• [Task brief]: Read the entries that follow and give each one again precisely.
** Opening Records provided block **
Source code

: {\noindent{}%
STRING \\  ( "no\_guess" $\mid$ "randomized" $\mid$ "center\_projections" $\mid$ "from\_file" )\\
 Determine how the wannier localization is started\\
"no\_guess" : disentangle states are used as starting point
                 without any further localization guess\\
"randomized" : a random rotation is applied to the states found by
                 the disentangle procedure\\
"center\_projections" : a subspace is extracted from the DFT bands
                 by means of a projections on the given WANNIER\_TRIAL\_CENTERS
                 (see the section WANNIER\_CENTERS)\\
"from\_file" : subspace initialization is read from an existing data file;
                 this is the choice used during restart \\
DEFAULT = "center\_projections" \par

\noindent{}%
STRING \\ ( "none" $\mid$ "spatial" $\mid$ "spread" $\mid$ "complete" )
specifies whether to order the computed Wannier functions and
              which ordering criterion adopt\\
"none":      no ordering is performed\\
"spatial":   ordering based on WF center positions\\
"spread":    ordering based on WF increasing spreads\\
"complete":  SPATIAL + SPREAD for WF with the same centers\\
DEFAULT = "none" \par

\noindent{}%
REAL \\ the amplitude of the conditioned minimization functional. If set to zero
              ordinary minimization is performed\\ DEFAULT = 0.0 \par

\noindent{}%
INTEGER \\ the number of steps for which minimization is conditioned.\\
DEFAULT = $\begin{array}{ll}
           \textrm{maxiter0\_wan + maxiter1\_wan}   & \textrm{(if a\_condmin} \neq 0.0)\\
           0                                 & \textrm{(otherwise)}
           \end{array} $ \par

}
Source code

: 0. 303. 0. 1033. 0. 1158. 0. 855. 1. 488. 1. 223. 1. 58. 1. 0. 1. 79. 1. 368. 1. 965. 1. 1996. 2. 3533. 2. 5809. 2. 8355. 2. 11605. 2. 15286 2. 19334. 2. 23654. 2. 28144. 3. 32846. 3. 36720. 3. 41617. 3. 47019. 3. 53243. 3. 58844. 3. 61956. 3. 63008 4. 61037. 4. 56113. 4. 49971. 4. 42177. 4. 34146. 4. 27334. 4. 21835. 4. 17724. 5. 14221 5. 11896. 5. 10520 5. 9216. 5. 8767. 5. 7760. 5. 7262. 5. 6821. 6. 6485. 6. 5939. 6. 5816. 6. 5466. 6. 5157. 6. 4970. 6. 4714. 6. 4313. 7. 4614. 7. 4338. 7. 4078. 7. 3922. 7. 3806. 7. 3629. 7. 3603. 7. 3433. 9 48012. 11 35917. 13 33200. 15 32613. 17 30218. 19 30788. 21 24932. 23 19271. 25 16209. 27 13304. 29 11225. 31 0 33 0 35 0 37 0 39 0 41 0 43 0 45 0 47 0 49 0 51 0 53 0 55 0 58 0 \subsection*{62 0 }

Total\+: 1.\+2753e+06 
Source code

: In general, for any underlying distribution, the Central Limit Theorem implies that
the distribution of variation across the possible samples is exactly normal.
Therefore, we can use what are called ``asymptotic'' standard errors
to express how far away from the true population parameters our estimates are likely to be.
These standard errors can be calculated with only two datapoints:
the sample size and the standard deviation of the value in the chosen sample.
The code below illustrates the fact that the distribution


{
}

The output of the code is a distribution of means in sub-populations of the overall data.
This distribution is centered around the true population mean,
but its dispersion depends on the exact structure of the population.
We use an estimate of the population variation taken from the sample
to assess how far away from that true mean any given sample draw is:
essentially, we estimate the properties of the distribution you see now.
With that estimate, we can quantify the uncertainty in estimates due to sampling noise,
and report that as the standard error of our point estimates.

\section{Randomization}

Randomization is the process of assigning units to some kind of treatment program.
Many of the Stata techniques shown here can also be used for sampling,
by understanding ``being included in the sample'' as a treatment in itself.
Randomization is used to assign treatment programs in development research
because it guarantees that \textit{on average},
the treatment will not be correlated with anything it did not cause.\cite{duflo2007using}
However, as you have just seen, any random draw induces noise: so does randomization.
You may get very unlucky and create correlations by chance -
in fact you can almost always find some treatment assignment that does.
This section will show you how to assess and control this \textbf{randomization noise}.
** Closing Records provided block **
• [Exercise response]:
Source code

: {\noindent{}%
STRING \\  ( "no\_guess" $\mid$ "randomized" $\mid$ "center\_projections" $\mid$ "from\_file" )\\
 Determine how the wannier localization is started\\
"no\_guess" : disentangle states are used as starting point
                 without any further localization guess\\
"randomized" : a random rotation is applied to the states found by
                 the disentangle procedure\\
"center\_projections" : a subspace is extracted from the DFT bands
                 by means of a projections on the given WANNIER\_TRIAL\_CENTERS
                 (see the section WANNIER\_CENTERS)\\
"from\_file" : subspace initialization is read from an existing data file;
                 this is the choice used during restart \\
DEFAULT = "center\_projections" \par

\noindent{}%
STRING \\ ( "none" $\mid$ "spatial" $\mid$ "spread" $\mid$ "complete" )
specifies whether to order the computed Wannier functions and
              which ordering criterion adopt\\
"none":      no ordering is performed\\
"spatial":   ordering based on WF center positions\\
"spread":    ordering based on WF increasing spreads\\
"complete":  SPATIAL + SPREAD for WF with the same centers\\
DEFAULT = "none" \par

\noindent{}%
REAL \\ the amplitude of the conditioned minimization functional. If set to zero
              ordinary minimization is performed\\ DEFAULT = 0.0 \par

\noindent{}%
INTEGER \\ the number of steps for which minimization is conditioned.\\
DEFAULT = $\begin{array}{ll}
           \textrm{maxiter0\_wan + maxiter1\_wan}   & \textrm{(if a\_condmin} \neq 0.0)\\
           0                                 & \textrm{(otherwise)}
           \end{array} $ \par

}
Source code

: 0. 303. 0. 1033. 0. 1158. 0. 855. 1. 488. 1. 223. 1. 58. 1. 0. 1. 79. 1. 368. 1. 965. 1. 1996. 2. 3533. 2. 5809. 2. 8355. 2. 11605. 2. 15286 2. 19334. 2. 23654. 2. 28144. 3. 32846. 3. 36720. 3. 41617. 3. 47019. 3. 53243. 3. 58844. 3. 61956. 3. 63008 4. 61037. 4. 56113. 4. 49971. 4. 42177. 4. 34146. 4. 27334. 4. 21835. 4. 17724. 5. 14221 5. 11896. 5. 10520 5. 9216. 5. 8767. 5. 7760. 5. 7262. 5. 6821. 6. 6485. 6. 5939. 6. 5816. 6. 5466. 6. 5157. 6. 4970. 6. 4714. 6. 4313. 7. 4614. 7. 4338. 7. 4078. 7. 3922. 7. 3806. 7. 3629. 7. 3603. 7. 3433. 9 48012. 11 35917. 13 33200. 15 32613. 17 30218. 19 30788. 21 24932. 23 19271. 25 16209. 27 13304. 29 11225. 31 0 33 0 35 0 37 0 39 0 41 0 43 0 45 0 47 0 49 0 51 0 53 0 55 0 58 0 \subsection*{62 0 }

Total\+: 1.\+2753e+06 
Source code

: In general, for any underlying distribution, the Central Limit Theorem implies that
the distribution of variation across the possible samples is exactly normal.
Therefore, we can use what are called ``asymptotic'' standard errors
to express how far away from the true population parameters our estimates are likely to be.
These standard errors can be calculated with only two datapoints:
the sample size and the standard deviation of the value in the chosen sample.
The code below illustrates the fact that the distribution


{
}

The output of the code is a distribution of means in sub-populations of the overall data.
This distribution is centered around the true population mean,
but its dispersion depends on the exact structure of the population.
We use an estimate of the population variation taken from the sample
to assess how far away from that true mean any given sample draw is:
essentially, we estimate the properties of the distribution you see now.
With that estimate, we can quantify the uncertainty in estimates due to sampling noise,
and report that as the standard error of our point estimates.

\section{Randomization}

Randomization is the process of assigning units to some kind of treatment program.
Many of the Stata techniques shown here can also be used for sampling,
by understanding ``being included in the sample'' as a treatment in itself.
Randomization is used to assign treatment programs in development research
because it guarantees that \textit{on average},
the treatment will not be correlated with anything it did not cause.\cite{duflo2007using}
However, as you have just seen, any random draw induces noise: so does randomization.
You may get very unlucky and create correlations by chance -
in fact you can almost always find some treatment assignment that does.
This section will show you how to assess and control this \textbf{randomization noise}.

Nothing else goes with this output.